Data section:
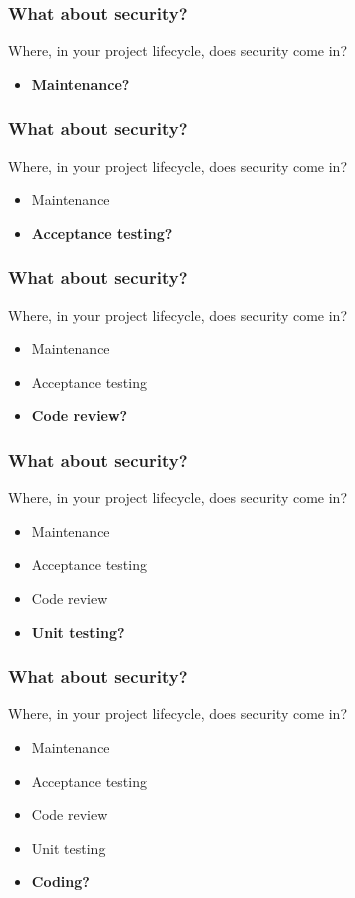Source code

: \documentclass[10pt]{beamer}
\begin{document}
\begin{frame}
	\frametitle{What about security?}

	Where, in your project lifecycle, does security come in?

	\begin{itemize}
		\item \textbf{Maintenance?}
	\end{itemize}
\end{frame}
\begin{frame}
	\frametitle{What about security?}

	Where, in your project lifecycle, does security come in?

	\begin{itemize}
		\item Maintenance
		\item \textbf{Acceptance testing?}
	\end{itemize}
\end{frame}
\begin{frame}
	\frametitle{What about security?}

	Where, in your project lifecycle, does security come in?

	\begin{itemize}
		\item Maintenance
		\item Acceptance testing
		\item \textbf{Code review?}
	\end{itemize}
\end{frame}
\begin{frame}
	\frametitle{What about security?}

	Where, in your project lifecycle, does security come in?

	\begin{itemize}
		\item Maintenance
		\item Acceptance testing
		\item Code review
		\item \textbf{Unit testing?}
	\end{itemize}
\end{frame}
\begin{frame}
	\frametitle{What about security?}

	Where, in your project lifecycle, does security come in?

	\begin{itemize}
		\item Maintenance
		\item Acceptance testing
		\item Code review
		\item Unit testing
		\item \textbf{Coding?}
	\end{itemize}
\end{frame}
\end{document}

Requirement:
The records above should be reproduced exactly, with no pictures included.

Written solution:
Source code

: \documentclass[10pt]{beamer}
\begin{document}
\begin{frame}
	\frametitle{What about security?}

	Where, in your project lifecycle, does security come in?

	\begin{itemize}
		\item \textbf{Maintenance?}
	\end{itemize}
\end{frame}
\begin{frame}
	\frametitle{What about security?}

	Where, in your project lifecycle, does security come in?

	\begin{itemize}
		\item Maintenance
		\item \textbf{Acceptance testing?}
	\end{itemize}
\end{frame}
\begin{frame}
	\frametitle{What about security?}

	Where, in your project lifecycle, does security come in?

	\begin{itemize}
		\item Maintenance
		\item Acceptance testing
		\item \textbf{Code review?}
	\end{itemize}
\end{frame}
\begin{frame}
	\frametitle{What about security?}

	Where, in your project lifecycle, does security come in?

	\begin{itemize}
		\item Maintenance
		\item Acceptance testing
		\item Code review
		\item \textbf{Unit testing?}
	\end{itemize}
\end{frame}
\begin{frame}
	\frametitle{What about security?}

	Where, in your project lifecycle, does security come in?

	\begin{itemize}
		\item Maintenance
		\item Acceptance testing
		\item Code review
		\item Unit testing
		\item \textbf{Coding?}
	\end{itemize}
\end{frame}
\end{document}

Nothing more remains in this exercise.